» Assignment: Your answer should be one number: the count of lines below that contain "details".

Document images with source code

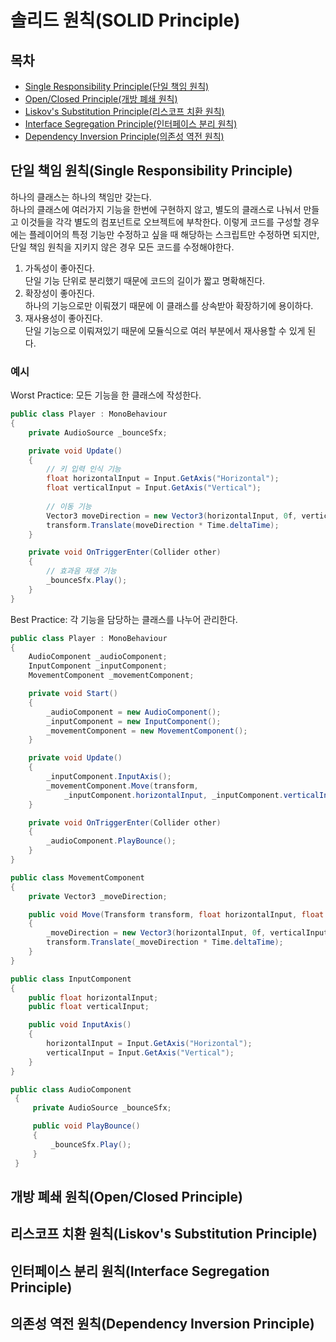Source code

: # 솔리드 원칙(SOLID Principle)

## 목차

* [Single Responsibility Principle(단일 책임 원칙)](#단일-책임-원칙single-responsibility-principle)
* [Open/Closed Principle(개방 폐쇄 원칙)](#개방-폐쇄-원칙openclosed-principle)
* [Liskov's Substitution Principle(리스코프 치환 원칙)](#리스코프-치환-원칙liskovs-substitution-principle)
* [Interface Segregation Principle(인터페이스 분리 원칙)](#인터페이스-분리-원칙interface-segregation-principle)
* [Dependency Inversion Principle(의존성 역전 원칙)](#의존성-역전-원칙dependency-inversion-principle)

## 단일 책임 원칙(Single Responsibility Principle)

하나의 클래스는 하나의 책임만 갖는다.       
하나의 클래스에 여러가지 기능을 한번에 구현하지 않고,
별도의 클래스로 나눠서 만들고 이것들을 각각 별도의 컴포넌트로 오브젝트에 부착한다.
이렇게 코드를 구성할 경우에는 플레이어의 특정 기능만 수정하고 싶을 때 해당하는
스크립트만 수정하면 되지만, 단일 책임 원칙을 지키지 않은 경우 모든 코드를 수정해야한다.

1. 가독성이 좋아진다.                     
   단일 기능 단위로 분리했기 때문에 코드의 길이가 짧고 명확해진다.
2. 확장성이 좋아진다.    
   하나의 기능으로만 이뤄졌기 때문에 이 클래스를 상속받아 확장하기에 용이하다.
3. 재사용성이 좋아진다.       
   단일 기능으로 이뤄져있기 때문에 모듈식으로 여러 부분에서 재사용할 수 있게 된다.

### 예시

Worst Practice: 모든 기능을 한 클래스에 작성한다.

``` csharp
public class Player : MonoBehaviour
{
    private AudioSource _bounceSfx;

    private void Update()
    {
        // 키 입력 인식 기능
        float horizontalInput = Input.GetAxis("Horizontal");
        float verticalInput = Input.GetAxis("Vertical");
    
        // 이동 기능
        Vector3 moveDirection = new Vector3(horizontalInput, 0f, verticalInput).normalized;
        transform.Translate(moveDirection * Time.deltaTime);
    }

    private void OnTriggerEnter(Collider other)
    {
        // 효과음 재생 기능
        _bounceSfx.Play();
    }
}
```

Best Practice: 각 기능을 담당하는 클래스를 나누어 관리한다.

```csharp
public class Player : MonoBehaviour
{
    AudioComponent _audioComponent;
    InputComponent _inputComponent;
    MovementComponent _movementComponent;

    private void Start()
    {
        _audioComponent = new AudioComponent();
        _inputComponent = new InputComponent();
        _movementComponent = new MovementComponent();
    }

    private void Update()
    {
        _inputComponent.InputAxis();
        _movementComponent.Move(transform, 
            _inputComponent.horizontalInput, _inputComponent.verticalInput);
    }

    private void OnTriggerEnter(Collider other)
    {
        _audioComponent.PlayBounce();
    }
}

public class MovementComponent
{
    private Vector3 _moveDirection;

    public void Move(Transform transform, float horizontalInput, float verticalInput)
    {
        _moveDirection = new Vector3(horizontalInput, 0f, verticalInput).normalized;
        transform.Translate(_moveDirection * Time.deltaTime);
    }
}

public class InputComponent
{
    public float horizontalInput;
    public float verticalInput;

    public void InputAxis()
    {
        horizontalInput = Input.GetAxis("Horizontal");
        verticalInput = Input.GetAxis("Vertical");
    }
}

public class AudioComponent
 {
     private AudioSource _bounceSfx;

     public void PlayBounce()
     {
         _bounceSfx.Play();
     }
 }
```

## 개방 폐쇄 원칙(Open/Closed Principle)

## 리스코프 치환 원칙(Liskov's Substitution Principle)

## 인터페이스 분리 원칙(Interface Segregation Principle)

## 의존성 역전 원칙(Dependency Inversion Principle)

==

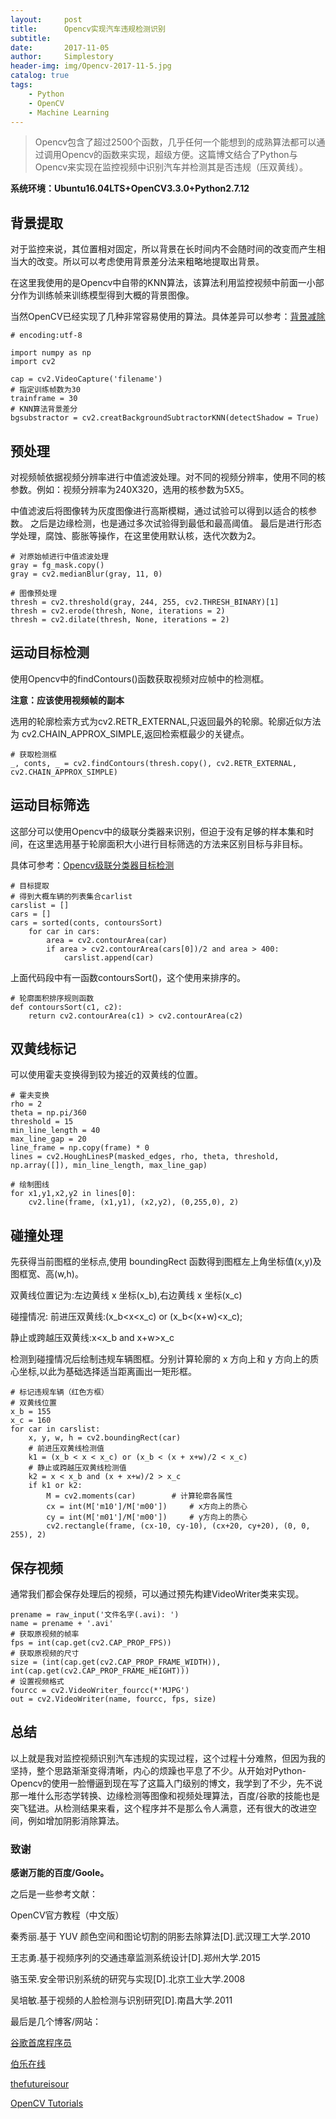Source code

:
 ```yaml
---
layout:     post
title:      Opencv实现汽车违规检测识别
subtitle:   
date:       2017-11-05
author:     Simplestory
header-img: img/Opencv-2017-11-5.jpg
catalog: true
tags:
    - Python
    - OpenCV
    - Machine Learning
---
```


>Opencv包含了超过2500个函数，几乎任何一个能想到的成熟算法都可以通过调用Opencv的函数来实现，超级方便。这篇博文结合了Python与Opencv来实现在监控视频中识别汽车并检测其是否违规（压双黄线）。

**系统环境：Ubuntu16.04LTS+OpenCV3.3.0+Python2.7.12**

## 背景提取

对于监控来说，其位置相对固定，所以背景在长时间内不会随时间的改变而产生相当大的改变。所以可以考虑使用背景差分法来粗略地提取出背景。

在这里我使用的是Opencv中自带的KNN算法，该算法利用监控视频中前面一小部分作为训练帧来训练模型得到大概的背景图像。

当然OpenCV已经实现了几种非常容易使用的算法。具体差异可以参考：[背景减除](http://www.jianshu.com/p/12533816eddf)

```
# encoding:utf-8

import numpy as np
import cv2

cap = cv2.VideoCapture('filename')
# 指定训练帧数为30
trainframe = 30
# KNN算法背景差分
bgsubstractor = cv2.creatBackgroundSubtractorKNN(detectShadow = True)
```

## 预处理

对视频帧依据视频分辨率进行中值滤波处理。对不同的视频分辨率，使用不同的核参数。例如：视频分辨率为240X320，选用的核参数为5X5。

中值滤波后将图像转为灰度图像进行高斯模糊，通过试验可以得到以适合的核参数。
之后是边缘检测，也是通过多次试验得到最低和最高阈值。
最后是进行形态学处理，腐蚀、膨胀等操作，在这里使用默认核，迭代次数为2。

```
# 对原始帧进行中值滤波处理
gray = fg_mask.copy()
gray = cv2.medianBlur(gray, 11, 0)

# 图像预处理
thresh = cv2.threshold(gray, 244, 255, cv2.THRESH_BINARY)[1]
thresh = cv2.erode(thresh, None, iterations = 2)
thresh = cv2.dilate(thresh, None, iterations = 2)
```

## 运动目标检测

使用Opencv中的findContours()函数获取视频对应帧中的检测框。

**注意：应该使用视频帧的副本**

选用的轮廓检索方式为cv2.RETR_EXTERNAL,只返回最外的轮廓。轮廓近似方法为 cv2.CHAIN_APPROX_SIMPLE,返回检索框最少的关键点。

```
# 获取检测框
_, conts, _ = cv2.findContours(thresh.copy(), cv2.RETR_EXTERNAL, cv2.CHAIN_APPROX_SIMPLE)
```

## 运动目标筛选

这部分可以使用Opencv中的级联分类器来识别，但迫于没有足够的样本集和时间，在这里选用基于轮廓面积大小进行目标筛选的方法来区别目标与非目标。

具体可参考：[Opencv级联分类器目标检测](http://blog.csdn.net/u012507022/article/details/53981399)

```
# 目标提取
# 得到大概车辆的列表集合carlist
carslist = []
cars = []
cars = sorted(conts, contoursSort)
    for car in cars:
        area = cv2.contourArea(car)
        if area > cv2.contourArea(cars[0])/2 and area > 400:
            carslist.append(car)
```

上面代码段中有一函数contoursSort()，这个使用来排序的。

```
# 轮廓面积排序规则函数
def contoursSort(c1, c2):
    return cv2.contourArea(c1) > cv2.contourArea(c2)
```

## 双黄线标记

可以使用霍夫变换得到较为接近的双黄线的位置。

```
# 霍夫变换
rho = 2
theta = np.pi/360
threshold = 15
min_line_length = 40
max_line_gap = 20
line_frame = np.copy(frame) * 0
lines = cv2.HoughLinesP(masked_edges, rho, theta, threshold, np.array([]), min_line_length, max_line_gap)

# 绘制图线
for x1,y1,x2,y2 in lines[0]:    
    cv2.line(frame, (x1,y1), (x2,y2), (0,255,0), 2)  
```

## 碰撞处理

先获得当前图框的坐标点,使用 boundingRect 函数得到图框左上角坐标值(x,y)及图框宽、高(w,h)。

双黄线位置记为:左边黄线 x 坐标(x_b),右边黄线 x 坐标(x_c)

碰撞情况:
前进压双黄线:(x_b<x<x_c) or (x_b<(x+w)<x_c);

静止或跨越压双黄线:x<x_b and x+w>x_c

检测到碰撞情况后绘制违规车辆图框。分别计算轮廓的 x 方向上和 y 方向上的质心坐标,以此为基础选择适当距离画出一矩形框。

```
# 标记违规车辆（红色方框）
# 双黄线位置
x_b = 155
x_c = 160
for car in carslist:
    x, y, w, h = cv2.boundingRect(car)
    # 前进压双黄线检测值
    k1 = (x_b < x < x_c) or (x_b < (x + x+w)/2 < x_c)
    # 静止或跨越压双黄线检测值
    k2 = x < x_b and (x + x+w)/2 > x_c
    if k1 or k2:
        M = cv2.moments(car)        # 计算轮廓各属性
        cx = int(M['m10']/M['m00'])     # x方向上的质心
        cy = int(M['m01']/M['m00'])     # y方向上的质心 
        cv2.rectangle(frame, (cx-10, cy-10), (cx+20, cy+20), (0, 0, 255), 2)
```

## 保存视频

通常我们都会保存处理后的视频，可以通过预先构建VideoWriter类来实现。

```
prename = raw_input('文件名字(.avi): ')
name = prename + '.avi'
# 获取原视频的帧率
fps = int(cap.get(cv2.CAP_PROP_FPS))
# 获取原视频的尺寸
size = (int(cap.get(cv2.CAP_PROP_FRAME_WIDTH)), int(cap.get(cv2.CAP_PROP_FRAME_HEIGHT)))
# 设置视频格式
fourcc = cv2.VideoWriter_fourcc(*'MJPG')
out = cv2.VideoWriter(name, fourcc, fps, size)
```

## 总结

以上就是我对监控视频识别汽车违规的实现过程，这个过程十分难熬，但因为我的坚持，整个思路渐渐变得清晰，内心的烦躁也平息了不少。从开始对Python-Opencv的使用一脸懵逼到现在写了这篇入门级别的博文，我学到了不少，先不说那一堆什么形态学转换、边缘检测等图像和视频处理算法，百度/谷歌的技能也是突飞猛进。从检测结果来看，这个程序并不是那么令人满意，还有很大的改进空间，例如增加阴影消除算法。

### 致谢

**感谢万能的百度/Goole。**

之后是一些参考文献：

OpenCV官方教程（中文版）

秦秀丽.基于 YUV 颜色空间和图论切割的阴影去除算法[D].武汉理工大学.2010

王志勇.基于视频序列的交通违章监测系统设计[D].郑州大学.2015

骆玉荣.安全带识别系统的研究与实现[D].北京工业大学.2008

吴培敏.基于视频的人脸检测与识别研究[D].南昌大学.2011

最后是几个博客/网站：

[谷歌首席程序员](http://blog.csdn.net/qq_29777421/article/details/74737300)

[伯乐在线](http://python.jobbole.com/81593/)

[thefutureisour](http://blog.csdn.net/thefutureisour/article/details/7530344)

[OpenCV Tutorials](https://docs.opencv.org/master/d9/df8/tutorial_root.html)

» Completed task: 3